Debugging nan gradients: what am I doing wrong?

thanrl · March 2, 2024, 7:54am

I see nan gradients in my model parameters.

I set torch.autograd.set_detect_anomaly(True) and it points to that Function 'DivBackward0' returned nan values in its 1th output on this line

div = x / scale

So I try to print the nan gradient by doing

x.requires_grad_()
print(f"x: {x.isnan().any().item(), x.isinf().any().item()}", flush=True)
x.register_hook(lambda grad: print(f"x: {grad.isnan().any().item(), grad.isinf().any().item()}", flush=True))
        
scale.requires_grad_()
print(f"scale: {scale.isnan().any().item(), scale.isinf().any().item()}", flush=True)
scale.register_hook(lambda grad: print(f"scale: {grad.isnan().any().item(), grad.isinf().any().item()}", flush=True))
        
div = x / scale

div.requires_grad_()
print(f"div: {div.isnan().any().item(), div.isinf().any().item()}", flush=True)
div.register_hook(lambda grad: print(f"div: {grad.isnan().any().item(), grad.isinf().any().item()}", flush=True))

But all I got was False. What am I doing wrong?

soulitzer · March 9, 2024, 6:27pm

Could you share the full script where this is happening?

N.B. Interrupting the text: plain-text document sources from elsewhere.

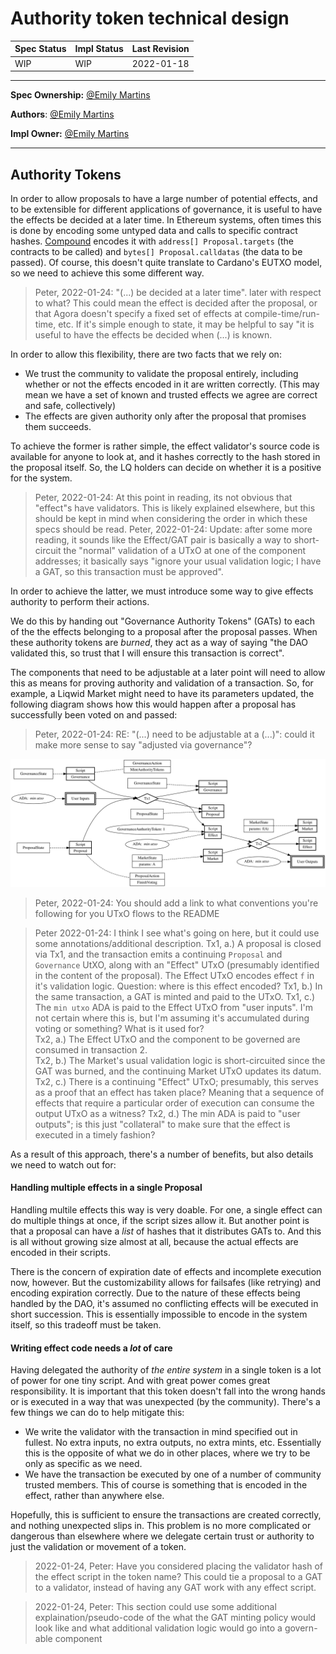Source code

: # Authority token technical design

| Spec Status | Impl Status | Last Revision |
|-------------|-------------|---------------|
| WIP         |  WIP        | 2022-01-18    |

--------------------

**Spec Ownership:** [@Emily Martins]

**Authors**: [@Emily Martins]

**Impl Owner:** [@Emily Martins]

[@Emily Martins]: https://github.com/emiflake

--------------------

## Authority Tokens

In order to allow proposals to have a large number of potential effects, and to be extensible for different applications of governance, it is useful to have the effects be decided at a later time. In Ethereum systems, often times this is done by encoding some untyped data and calls to specific contract hashes. [Compound](https://medium.com/compound-finance/compound-governance-5531f524cf68) encodes it with `address[] Proposal.targets` (the contracts to be called) and `bytes[] Proposal.calldatas` (the data to be passed). Of course, this doesn't quite translate to Cardano's EUTXO model, so we need to achieve this some different way.

> Peter, 2022-01-24: "(...) be decided at a later time". later with respect to what? This could mean the effect is decided after the proposal, or that Agora doesn't specify a fixed set of effects at compile-time/run-time, etc. If it's simple enough to state, it may be helpful to say "it is useful to have the effects be decided when (...) is known.

In order to allow this flexibility, there are two facts that we rely on:
- We trust the community to validate the proposal entirely, including whether or not the effects encoded in it are written correctly. (This may mean we have a set of known and trusted effects we agree are correct and safe, collectively)
- The effects are given authority only after the proposal that promises them succeeds.

To achieve the former is rather simple, the effect validator's source code is available for anyone to look at, and it hashes correctly to the hash stored in the proposal itself. So, the LQ holders can decide on whether it is a positive for the system.

> Peter, 2022-01-24: At this point in reading, its not obvious that "effect"s have validators. This is likely explained elsewhere, but this should be kept in mind when considering the order in which these specs should be read.
> Peter, 2022-01-24: Update: after some more reading, it sounds like the Effect/GAT pair is basically a way to short-circuit the "normal" validation of a UTxO at one of the component addresses; it basically says "ignore your usual validation logic; I have a GAT, so this transaction must be approved".

In order to achieve the latter, we must introduce some way to give effects authority to perform their actions.

We do this by handing out "Governance Authority Tokens" (GATs) to each of the the effects belonging to a proposal after the proposal passes. When these authority tokens are *burned*, they act as a way of saying "the DAO validated this, so trust that I will ensure this transaction is correct".

The components that need to be adjustable at a later point will need to allow this as means for proving authority and validation of a transaction. So, for example, a Liqwid Market might need to have its parameters updated, the following diagram shows how this would happen after a proposal has successfully been voted on and passed:

> Peter, 2022-01-24: RE: "(...) need to be adjustable at a (...)": could it make more sense to say "adjusted via governance"?

![Governance Authority Token UTxO flow diagram](../diagrams/GovernanceAuthorityToken.svg)

> Peter, 2022-01-24: You should add a link to what conventions you're following for you UTxO flows to the README

> Peter 2022-01-24: I think I see what's going on here, but it could use some annotations/additional description.
> Tx1, a.) A proposal is closed via Tx1, and the transaction emits a continuing `Proposal` and `Governance` UtXO,
>     along with an "Effect" UTxO (presumably identified in the content of the proposal). The Effect UTxO encodes effect `f` in it's validation logic.
>     Question: where is this effect encoded?
> Tx1, b.) In the same transaction, a GAT is minted and paid to the UTxO. 
> Tx1, c.) The `min utxo` ADA is paid to the Effect UTxO from "user inputs". I'm not certain where this is, but I'm assuming it's accumulated during voting or something? What is it used for?   
> Tx2, a.) The Effect UTxO and the component to be governed are consumed in transaction 2.  
> Tx2, b.) The Market's usual validation logic is short-circuited since the GAT was burned, and the continuing Market UTxO updates its datum.
> Tx2, c.) There is a continuing "Effect" UTxO; presumably, this serves as a proof that an effect has taken place? Meaning that a sequence of effects that require a particular order of execution can consume the output UTxO as a witness?
> Tx2, d.) The min ADA is paid to "user outputs"; is this just "collateral" to make sure that the effect is executed in a timely fashion?

As a result of this approach, there's a number of benefits, but also details we need to watch out for:

#### Handling multiple effects in a single Proposal

Handling multile effects this way is very doable. For one, a single effect can do multiple things at once, if the script sizes allow it. But another point is that a proposal can have a *list* of hashes that it distributes GATs to. And this is all without growing size almost at all, because the actual effects are encoded in their scripts.

There is the concern of expiration date of effects and incomplete execution now, however. But the customizability allows for failsafes (like retrying) and encoding expiration correctly. Due to the nature of these effects being handled by the DAO, it's assumed no conflicting effects will be executed in short succession. This is essentially impossible to encode in the system itself, so this tradeoff must be taken.

#### Writing effect code needs a *lot* of care

Having delegated the authority of *the entire system* in a single token is a lot of power for one tiny script. And with great power comes great responsibility. It is important that this token doesn't fall into the wrong hands or is executed in a way that was unexpected (by the community). There's a few things we can do to help mitigate this:

- We write the validator with the transaction in mind specified out in fullest. No extra inputs, no extra outputs, no extra mints, etc. Essentially this is the opposite of what we do in other places, where we try to be only as specific as we need.
- We have the transaction be executed by one of a number of community trusted members. This of course is something that is encoded in the effect, rather than anywhere else.

Hopefully, this is sufficient to ensure the transactions are created correctly, and nothing unexpected slips in. This problem is no more complicated or dangerous than elsewhere where we delegate certain trust or authority to just the validation or movement of a token.


> 2022-01-24, Peter: Have you considered placing the validator hash of the effect script in the token name? This could tie a proposal to a GAT to a validator, instead of having any GAT work with any effect script.

> 2022-01-24, Peter: This section could use some additional explaination/pseudo-code of the what the GAT minting policy would look like and what additional validation logic would go into a govern-able component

thanrl · March 9, 2024, 8:50pm

I have not found the exact cause of the nans, but the question about debugging I have figured it out.

To see the nans printed, I should have registered the hooks scale.register_hook(print) without setting torch.autograd.set_detect_anomaly(True). Otherwise, the anomaly detection would stop the program before the backward hook is called.